Various reasons may be alleged for the entire neglect of cerebral physiology by professed metaphysicians. Firstly, a thorough practical knowledge of neurology is necessary to its investigation; secondly, keen powers of observation. Either of these is rarely possessed by speculative thinkers; very rarely indeed are they combined in one mind. The powerful thinkers of whom "patient excogitation" is a special characteristic, are too much abstracted from the common affairs of life to give that practical turn to their studies which is required to make them useful to curative art; and have too little taste for that minute and incessant observation which is necessary to make the accomplished neurologist or cerebral physiologist. They, therefore, almost with one consent, leave this important half of their subject to the physician and physiologist, and turn to them for guidance and instruction. A moral cowardice and deeply-rooted prejudices have influenced others. Mental philosophy has been cultivated mainly with reference to theology and morals, and it has been a constant object to harmonize its principles with the dogmas of the one and the teachings of the other. Now the study of organization in reference to these has been falsely termed materialism, and the materialist has ever been viewed by the theologian as little better than an avowed unbeliever. Religious teaching, therefore, and the dread of being stigmatised as heterodox, have both raised an almost insuperable obstacle to the study of mental philosophy, in relation to organization, by those whose special vocation such study ought to be.

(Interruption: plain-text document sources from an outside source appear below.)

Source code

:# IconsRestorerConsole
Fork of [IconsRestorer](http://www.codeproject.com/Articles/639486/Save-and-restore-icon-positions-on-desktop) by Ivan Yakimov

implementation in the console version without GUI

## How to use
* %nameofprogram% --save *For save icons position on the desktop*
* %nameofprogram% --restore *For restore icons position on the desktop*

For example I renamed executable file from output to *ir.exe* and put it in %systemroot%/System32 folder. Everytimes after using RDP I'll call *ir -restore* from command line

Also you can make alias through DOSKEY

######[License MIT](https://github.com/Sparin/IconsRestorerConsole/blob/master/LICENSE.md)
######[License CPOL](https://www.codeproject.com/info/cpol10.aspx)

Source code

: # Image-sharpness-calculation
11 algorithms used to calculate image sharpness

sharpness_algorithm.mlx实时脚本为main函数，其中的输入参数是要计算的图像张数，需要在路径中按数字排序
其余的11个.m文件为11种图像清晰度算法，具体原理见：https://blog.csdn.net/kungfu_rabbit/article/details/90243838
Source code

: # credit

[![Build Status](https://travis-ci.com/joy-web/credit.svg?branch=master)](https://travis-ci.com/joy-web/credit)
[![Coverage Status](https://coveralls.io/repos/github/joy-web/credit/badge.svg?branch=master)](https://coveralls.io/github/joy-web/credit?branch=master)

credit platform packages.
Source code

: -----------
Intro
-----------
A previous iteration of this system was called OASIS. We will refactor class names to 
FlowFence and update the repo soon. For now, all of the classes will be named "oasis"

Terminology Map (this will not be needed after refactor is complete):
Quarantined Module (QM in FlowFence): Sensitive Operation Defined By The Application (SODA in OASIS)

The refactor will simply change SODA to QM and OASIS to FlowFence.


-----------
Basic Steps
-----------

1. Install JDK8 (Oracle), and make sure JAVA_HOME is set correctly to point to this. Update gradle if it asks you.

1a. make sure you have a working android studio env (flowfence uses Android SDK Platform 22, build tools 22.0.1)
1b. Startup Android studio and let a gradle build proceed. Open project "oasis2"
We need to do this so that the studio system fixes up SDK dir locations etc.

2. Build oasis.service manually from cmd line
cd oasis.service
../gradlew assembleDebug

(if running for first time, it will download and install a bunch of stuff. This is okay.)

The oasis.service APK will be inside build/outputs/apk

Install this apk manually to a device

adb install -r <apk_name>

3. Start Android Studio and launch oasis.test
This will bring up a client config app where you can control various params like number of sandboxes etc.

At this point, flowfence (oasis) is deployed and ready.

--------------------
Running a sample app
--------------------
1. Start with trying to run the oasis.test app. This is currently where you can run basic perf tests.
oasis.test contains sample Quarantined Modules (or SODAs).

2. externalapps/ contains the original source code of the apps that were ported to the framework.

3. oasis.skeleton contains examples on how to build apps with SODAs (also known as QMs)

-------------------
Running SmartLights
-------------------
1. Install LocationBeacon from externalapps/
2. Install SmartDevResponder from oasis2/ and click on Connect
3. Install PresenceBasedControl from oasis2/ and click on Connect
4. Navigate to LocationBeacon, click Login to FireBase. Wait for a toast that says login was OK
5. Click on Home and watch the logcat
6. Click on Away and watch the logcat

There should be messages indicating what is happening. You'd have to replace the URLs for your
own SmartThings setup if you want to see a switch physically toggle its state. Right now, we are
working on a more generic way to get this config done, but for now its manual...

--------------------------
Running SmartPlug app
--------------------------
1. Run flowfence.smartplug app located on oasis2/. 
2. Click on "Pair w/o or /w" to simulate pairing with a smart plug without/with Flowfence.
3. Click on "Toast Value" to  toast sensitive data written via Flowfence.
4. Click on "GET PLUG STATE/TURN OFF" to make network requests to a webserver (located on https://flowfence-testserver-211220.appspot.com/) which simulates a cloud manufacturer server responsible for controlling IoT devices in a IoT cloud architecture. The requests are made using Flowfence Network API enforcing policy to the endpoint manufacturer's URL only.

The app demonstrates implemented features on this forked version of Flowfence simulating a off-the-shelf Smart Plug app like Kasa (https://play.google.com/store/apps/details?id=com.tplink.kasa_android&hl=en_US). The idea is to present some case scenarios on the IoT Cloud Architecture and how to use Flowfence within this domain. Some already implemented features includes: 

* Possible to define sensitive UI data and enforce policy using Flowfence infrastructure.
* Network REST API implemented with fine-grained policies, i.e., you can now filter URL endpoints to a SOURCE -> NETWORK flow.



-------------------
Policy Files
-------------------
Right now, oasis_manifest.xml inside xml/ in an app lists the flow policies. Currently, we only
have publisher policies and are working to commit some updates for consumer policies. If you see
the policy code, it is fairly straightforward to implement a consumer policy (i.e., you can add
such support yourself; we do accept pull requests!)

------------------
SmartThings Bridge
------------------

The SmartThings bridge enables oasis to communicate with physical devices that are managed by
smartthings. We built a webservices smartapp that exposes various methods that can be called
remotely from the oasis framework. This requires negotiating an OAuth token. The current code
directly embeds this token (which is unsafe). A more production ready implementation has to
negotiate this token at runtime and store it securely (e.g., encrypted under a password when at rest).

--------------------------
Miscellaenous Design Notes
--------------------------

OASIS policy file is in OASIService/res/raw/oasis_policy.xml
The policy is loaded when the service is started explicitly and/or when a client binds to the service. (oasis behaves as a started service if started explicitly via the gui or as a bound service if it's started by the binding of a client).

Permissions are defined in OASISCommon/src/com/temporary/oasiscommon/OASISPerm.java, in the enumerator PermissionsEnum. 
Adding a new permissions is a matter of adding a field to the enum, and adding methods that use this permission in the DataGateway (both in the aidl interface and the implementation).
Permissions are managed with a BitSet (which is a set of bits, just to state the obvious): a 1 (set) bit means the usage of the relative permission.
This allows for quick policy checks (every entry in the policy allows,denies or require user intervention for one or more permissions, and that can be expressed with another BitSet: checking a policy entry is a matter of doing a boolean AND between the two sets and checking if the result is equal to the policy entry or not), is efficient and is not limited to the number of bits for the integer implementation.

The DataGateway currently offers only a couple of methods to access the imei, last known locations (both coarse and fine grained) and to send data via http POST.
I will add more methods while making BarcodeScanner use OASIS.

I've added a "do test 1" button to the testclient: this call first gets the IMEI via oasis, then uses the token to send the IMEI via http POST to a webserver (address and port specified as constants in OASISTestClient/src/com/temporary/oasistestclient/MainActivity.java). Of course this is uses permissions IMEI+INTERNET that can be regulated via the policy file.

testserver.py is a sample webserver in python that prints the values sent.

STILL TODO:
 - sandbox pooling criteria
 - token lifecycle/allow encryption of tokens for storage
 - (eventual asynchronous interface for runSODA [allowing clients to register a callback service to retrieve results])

It cannot be denied, we think, on the other hand, that professional views as to cerebral physiology have been deservedly neglected. With one exception-phrenology-they have never been systematized or arranged so as to be attractive or even intelligible to the metaphysician. They have too often repelled, indeed, by their crudeness, by the total absence of the metaphysical element, or by the incorporation with them of real naked materialism. To phrenology cerebral physiology owes much to numerous phrenologists it owes little. The great and fundamental doctrines of a sound and practical mental philosophy must be the fundamental doctrines of phrenology-namely, that the brain is the organ of the

The Edinburgh Review, No. 202 (April, 1854), p. 391.